Miles Davis a traversé le jazz comme une comète, imprimant sa marque musicale et son caractère conquérant des deux côtés de l’Atlantique et du Pacifique. La rétrospective proposée jusqu’au 17 janvier prochain permet de suivre les saisissantes métamorphoses du personnage, du jeune adulte fasciné par le be-bop à l’artiste «maudit» en quête de réussite sociale, en passant par le créateur du jazz contemporain, et sans oublier l’icône de la pop mondiale qui marche aux côtés de Prince et de Michael Jackson.
«Re-territorialisation»
A une époque où beaucoup considéraient le musicien afro-américain comme un amuseur public non dénué de talent – un avatar du «bon sauvage» –, Miles Davis s’emportait contre ses collègues qui dédaignaient la musique classique européenne, et cherchait son inspiration dans le flamenco et les arrangements ciselés de Gil Evans. Quand le jazz était devenu un ambassadeur de la culture américaine qui se jouait dans de grandes salles de concert, le même Miles, fasciné par Jimi Hendrix, renouait avec la communauté afro-américaine et s’ouvrait au public du rock, déclarant jouer «de la musique sociale, celle qui est dans l’air». Certains ne lui ont jamais pardonné cette re-territorialisation, avec la violence symbolique qu’elle impliquait en musique. Qu’importe, car son parcours personnel et musical, volontairement atypique, est un pont jeté entre les générations.
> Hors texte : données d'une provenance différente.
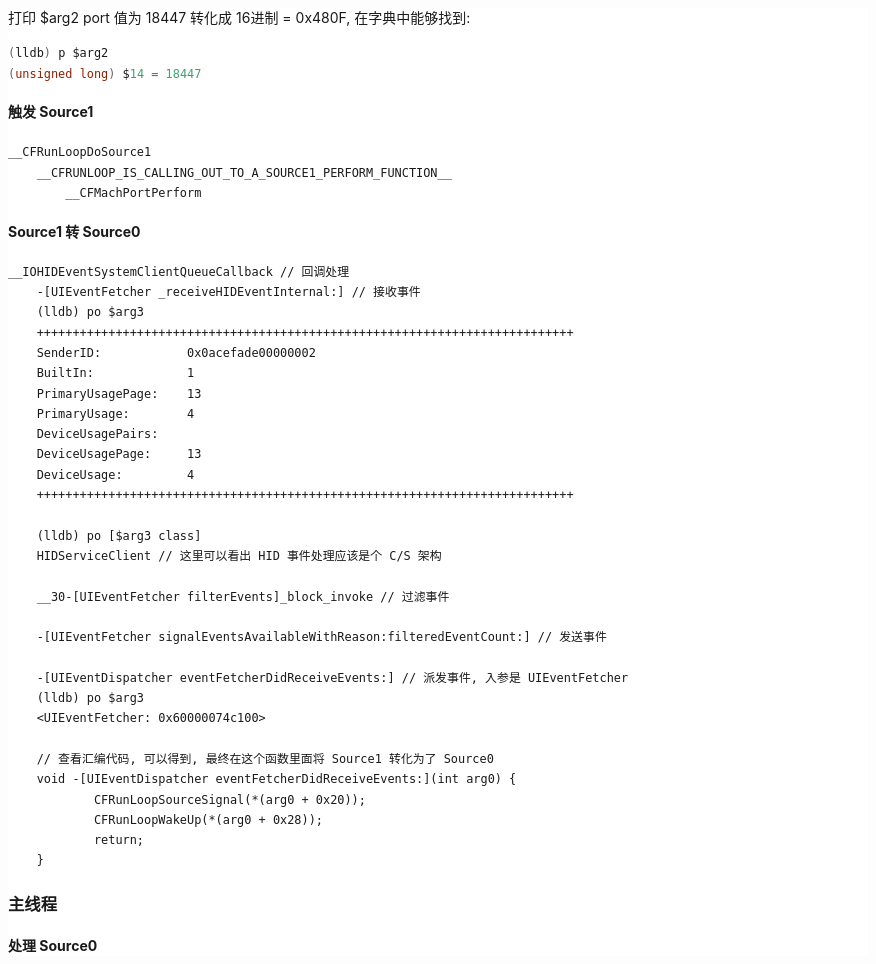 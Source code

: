 打印 $arg2 port 值为 18447 转化成 16进制 = 0x480F, 在字典中能够找到:

```objective-c
(lldb) p $arg2
(unsigned long) $14 = 18447
```

#### 触发 Source1

```objective-c
__CFRunLoopDoSource1
    __CFRUNLOOP_IS_CALLING_OUT_TO_A_SOURCE1_PERFORM_FUNCTION__
        __CFMachPortPerform
```

#### Source1 转 Source0

```
__IOHIDEventSystemClientQueueCallback // 回调处理
    -[UIEventFetcher _receiveHIDEventInternal:] // 接收事件
    (lldb) po $arg3
    +++++++++++++++++++++++++++++++++++++++++++++++++++++++++++++++++++++++++++
    SenderID:            0x0acefade00000002
    BuiltIn:             1
    PrimaryUsagePage:    13
    PrimaryUsage:        4
    DeviceUsagePairs:   
    DeviceUsagePage:     13
    DeviceUsage:         4
    +++++++++++++++++++++++++++++++++++++++++++++++++++++++++++++++++++++++++++

    (lldb) po [$arg3 class]
    HIDServiceClient // 这里可以看出 HID 事件处理应该是个 C/S 架构

    __30-[UIEventFetcher filterEvents]_block_invoke // 过滤事件

    -[UIEventFetcher signalEventsAvailableWithReason:filteredEventCount:] // 发送事件

    -[UIEventDispatcher eventFetcherDidReceiveEvents:] // 派发事件, 入参是 UIEventFetcher
    (lldb) po $arg3
    <UIEventFetcher: 0x60000074c100>

    // 查看汇编代码, 可以得到, 最终在这个函数里面将 Source1 转化为了 Source0
    void -[UIEventDispatcher eventFetcherDidReceiveEvents:](int arg0) {
            CFRunLoopSourceSignal(*(arg0 + 0x20));
            CFRunLoopWakeUp(*(arg0 + 0x28));
            return;
    }
```

### 主线程

#### 处理 Source0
Ce n’est pas le moindre mérite de l’exposition que de faire (re)découvrir à ses côtés, en images et en musiques, quelques-uns des grands créateurs du jazz dont certains sont toujours à l’œuvre aujourd’hui: Wayne Shorter, Jack DeJohnette, Dave Liebman, John Scofield, Marcus Miller, pour ne citer qu’eux. Les promoteurs de la Cité de la Musique invitent d’ailleurs certains d’entre eux à revisiter sur scène la musique du maître pendant la durée de l’exposition.
Comment mettre la musique en situation d’exposition, quelle place pour le jazz au musée, et quelle est l’impact actuel d’une œuvre aussi emblématique que celle de Miles Davis? Vincent Bessières, membre de l’Académie du jazz, responsable des contenus relatifs au jazz sur le portail de la médiathèque de la Cité de la Musique, et commissaire de l’exposition, s’est prêté au jeu des questions.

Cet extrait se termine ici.